- _DESCRIPTION OF THE TASK_:
The lines you return should be those containing the string "correctly", taken from the data below.

- _MATERIAL FOR THIS TASK_:

..........

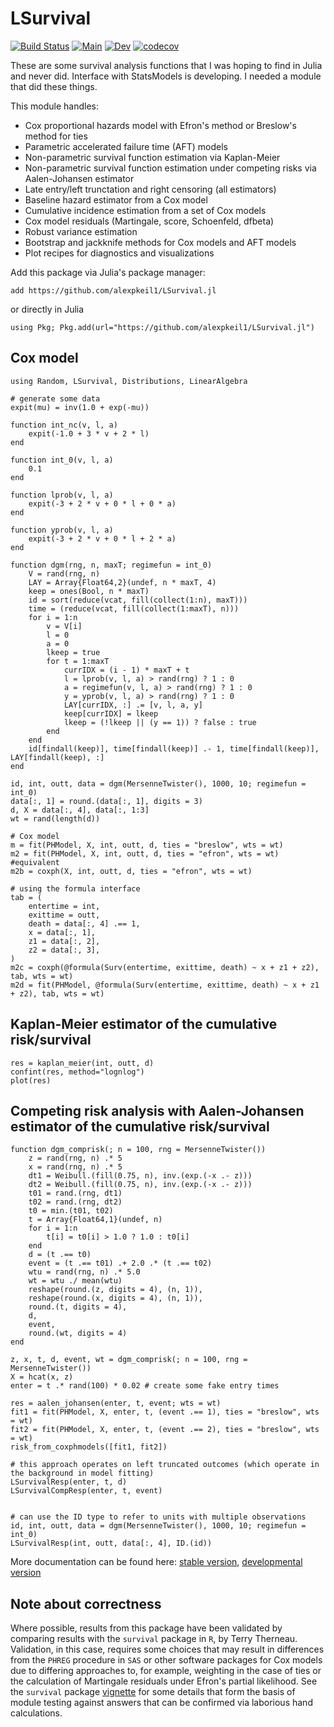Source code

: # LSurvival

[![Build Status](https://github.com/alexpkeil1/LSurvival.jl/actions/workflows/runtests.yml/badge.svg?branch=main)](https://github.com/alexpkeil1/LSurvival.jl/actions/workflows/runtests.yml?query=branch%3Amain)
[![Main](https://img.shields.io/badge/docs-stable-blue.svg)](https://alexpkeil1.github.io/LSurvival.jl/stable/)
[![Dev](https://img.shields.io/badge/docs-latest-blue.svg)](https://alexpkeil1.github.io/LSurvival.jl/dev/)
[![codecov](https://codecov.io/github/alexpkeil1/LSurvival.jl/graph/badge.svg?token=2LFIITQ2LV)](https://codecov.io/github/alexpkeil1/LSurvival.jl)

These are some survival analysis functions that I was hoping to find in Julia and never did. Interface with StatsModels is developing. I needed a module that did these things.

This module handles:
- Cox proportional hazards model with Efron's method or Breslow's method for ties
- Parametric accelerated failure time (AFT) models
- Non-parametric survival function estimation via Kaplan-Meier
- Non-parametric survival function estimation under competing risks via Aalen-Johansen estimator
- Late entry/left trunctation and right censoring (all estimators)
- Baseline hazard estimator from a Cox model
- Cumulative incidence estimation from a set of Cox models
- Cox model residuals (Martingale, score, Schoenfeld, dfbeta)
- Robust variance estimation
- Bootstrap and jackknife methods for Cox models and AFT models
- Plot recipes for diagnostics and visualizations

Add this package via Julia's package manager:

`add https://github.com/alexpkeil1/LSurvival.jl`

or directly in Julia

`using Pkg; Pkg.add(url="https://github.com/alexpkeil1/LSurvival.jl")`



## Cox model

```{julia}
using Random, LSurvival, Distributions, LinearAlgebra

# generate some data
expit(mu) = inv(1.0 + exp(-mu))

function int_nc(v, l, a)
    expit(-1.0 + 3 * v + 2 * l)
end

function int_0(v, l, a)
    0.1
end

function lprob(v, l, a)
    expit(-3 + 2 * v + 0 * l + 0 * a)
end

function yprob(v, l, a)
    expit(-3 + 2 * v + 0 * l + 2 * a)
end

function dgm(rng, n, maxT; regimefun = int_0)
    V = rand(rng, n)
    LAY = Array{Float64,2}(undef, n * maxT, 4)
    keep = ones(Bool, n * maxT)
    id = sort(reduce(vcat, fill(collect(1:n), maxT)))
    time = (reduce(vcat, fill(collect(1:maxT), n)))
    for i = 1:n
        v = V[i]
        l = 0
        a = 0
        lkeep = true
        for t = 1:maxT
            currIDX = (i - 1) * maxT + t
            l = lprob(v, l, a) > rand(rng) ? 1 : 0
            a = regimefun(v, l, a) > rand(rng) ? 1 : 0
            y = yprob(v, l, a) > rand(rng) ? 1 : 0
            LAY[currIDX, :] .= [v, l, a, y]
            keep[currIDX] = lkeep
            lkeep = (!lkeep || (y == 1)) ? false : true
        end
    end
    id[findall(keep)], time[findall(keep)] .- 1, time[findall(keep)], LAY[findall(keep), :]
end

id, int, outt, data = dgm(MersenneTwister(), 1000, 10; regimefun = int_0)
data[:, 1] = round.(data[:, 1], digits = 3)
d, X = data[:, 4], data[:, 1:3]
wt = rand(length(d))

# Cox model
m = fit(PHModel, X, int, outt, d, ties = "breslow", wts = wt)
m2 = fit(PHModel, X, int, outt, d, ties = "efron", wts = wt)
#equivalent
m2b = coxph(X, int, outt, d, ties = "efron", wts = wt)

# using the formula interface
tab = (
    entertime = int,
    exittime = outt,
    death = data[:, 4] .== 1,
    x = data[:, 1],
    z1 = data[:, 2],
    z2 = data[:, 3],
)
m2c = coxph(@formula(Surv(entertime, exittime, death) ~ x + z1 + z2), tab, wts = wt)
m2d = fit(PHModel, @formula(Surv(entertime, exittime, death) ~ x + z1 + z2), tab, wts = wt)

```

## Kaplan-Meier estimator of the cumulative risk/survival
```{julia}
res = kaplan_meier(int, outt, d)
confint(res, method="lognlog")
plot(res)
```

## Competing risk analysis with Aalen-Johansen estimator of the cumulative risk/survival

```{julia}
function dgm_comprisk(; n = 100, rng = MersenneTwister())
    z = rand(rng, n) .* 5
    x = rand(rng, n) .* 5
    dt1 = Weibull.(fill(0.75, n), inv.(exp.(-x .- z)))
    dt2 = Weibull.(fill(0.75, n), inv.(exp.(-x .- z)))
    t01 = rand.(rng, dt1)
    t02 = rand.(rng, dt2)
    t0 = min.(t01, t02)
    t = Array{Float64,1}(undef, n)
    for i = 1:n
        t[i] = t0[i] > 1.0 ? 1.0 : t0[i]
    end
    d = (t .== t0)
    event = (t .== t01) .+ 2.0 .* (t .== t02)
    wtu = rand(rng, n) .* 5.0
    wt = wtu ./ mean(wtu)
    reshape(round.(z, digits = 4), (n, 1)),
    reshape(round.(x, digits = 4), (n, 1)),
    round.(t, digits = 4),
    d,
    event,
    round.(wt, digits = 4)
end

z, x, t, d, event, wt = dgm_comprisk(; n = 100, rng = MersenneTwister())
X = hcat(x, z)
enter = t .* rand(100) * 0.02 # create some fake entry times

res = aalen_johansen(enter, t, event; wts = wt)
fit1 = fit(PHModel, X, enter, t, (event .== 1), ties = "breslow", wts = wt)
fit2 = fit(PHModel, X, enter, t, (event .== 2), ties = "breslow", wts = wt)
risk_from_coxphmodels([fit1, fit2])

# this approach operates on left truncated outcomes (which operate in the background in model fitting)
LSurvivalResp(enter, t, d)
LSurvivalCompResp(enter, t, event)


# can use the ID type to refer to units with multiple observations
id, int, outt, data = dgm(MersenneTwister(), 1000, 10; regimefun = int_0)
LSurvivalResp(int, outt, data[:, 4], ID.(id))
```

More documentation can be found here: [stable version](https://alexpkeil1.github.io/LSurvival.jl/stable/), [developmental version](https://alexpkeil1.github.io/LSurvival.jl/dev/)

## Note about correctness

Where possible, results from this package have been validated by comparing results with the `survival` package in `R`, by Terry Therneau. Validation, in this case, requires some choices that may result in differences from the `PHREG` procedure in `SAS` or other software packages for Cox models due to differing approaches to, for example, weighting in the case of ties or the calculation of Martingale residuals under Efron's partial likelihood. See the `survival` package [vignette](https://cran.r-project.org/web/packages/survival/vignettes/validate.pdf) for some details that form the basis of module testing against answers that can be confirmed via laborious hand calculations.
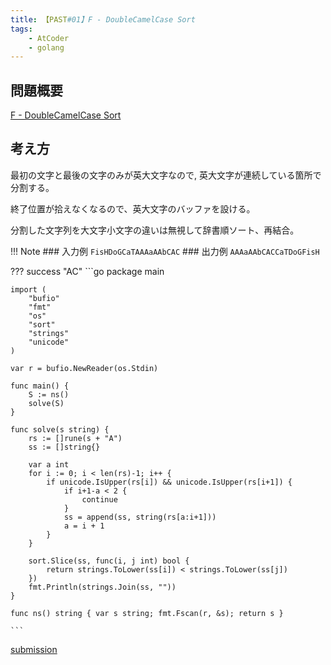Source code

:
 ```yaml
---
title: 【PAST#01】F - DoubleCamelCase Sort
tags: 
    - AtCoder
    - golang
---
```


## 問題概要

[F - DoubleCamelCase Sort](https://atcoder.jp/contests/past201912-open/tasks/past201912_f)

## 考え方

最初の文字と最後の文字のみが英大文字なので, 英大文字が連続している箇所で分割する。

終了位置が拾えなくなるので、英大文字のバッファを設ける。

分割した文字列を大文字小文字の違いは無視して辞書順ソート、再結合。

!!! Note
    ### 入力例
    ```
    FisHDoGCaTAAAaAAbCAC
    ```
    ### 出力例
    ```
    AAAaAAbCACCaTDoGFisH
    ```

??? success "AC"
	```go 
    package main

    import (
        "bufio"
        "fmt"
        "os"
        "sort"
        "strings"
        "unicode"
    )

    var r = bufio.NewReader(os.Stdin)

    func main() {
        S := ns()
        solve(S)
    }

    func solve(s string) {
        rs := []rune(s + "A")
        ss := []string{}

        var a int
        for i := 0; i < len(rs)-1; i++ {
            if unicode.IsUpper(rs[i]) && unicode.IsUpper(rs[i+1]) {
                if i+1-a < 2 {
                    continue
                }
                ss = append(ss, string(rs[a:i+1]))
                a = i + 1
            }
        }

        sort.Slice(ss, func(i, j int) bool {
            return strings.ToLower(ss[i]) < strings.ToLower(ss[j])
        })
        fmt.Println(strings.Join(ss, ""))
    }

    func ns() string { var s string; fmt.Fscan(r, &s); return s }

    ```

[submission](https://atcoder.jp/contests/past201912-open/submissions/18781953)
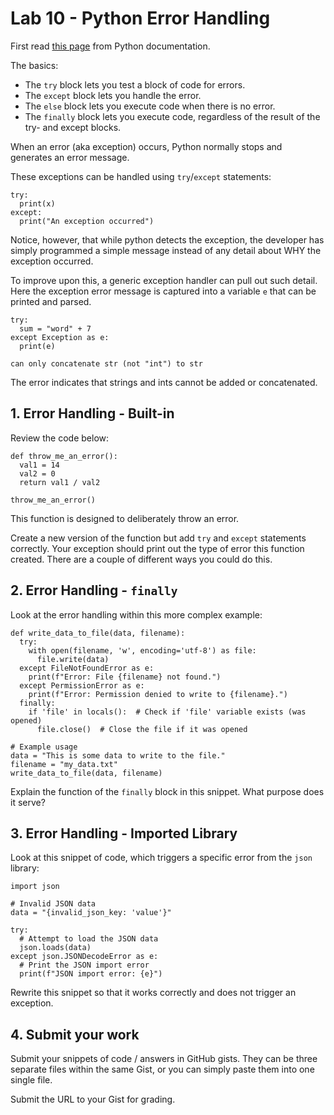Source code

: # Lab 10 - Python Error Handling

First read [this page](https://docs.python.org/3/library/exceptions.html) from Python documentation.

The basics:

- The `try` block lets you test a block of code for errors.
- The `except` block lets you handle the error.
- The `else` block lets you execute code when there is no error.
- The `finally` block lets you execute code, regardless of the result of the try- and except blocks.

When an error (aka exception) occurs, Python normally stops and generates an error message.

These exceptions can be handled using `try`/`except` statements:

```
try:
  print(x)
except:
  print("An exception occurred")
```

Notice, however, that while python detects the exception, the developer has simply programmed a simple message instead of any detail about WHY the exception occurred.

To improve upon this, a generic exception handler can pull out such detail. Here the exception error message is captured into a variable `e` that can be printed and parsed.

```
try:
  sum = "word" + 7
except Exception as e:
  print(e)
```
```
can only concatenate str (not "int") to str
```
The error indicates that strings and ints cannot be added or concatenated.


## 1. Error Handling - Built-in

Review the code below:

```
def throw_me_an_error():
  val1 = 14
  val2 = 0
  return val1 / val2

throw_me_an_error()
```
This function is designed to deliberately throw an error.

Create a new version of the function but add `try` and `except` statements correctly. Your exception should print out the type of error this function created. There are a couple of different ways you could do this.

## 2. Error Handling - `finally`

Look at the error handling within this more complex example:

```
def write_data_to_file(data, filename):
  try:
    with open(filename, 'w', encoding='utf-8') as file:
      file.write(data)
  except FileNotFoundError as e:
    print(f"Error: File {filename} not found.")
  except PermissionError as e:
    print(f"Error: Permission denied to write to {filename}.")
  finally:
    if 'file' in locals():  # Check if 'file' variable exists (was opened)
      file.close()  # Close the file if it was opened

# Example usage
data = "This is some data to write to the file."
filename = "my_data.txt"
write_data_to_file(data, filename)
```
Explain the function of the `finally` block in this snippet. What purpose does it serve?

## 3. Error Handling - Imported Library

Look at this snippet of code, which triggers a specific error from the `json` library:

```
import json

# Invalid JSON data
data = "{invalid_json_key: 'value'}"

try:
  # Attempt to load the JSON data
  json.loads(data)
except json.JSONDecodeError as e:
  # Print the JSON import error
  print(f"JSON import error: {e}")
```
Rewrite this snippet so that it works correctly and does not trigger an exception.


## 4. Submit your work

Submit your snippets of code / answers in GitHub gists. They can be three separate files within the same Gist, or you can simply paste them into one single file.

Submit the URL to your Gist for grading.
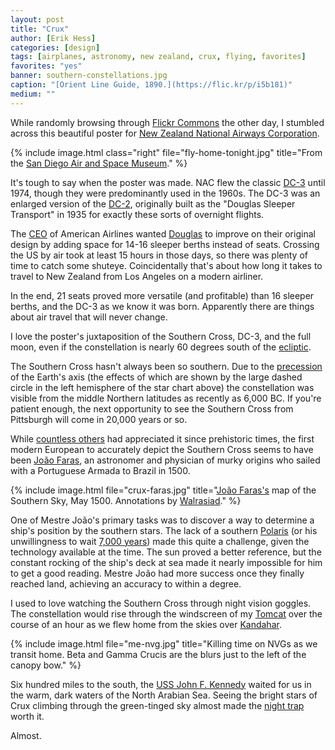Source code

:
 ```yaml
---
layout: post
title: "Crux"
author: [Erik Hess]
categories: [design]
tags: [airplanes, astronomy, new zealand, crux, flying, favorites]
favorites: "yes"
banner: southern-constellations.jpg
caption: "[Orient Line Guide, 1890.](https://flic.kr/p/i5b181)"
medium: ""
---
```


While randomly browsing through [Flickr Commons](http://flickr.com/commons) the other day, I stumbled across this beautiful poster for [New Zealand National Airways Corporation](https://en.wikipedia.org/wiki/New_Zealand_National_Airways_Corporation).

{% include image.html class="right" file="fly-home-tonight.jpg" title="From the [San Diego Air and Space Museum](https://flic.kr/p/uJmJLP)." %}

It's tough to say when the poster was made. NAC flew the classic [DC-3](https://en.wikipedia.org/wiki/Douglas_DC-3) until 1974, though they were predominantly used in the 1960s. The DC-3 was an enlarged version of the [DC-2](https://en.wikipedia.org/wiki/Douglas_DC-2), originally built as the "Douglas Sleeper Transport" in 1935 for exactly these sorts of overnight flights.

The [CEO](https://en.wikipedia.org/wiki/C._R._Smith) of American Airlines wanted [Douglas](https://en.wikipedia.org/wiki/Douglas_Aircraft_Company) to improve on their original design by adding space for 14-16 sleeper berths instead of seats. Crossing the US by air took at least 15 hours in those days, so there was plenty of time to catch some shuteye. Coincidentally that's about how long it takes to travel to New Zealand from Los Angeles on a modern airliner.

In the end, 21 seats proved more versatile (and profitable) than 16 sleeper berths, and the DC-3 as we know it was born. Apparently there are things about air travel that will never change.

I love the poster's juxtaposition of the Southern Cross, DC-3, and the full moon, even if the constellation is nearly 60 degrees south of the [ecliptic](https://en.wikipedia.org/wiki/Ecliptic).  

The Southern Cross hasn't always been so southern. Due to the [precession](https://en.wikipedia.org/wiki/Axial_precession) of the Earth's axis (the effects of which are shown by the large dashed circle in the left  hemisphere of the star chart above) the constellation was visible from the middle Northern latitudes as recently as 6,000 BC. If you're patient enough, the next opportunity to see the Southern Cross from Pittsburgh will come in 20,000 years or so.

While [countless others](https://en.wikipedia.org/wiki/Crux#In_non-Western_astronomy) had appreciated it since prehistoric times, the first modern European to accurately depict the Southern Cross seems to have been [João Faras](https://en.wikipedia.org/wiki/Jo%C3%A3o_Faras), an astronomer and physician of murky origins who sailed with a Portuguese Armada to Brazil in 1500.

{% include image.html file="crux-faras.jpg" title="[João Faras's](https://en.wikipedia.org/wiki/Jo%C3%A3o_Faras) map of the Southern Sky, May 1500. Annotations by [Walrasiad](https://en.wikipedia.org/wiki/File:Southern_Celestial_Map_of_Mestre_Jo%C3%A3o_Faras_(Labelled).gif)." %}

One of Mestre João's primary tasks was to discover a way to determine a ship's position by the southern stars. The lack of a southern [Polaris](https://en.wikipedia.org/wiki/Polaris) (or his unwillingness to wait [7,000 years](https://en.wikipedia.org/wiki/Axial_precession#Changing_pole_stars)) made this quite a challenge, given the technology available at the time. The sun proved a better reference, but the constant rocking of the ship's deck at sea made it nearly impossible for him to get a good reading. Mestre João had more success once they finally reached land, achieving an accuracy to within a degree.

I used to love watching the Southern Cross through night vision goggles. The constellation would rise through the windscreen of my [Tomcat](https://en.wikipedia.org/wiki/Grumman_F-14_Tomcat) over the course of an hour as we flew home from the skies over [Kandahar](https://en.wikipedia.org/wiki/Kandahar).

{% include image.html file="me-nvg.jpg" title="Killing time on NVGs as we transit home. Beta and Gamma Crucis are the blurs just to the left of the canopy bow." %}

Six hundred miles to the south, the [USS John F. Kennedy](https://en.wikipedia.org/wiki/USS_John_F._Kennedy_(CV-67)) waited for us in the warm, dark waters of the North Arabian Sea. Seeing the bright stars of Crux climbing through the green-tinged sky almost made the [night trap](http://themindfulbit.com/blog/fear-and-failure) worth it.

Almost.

..........

- _REPLY TO THE EXERCISE_:
Create a new version of the function but add `try` and `except` statements correctly. Your exception should print out the type of error this function created. There are a couple of different ways you could do this.
Rewrite this snippet so that it works correctly and does not trigger an exception.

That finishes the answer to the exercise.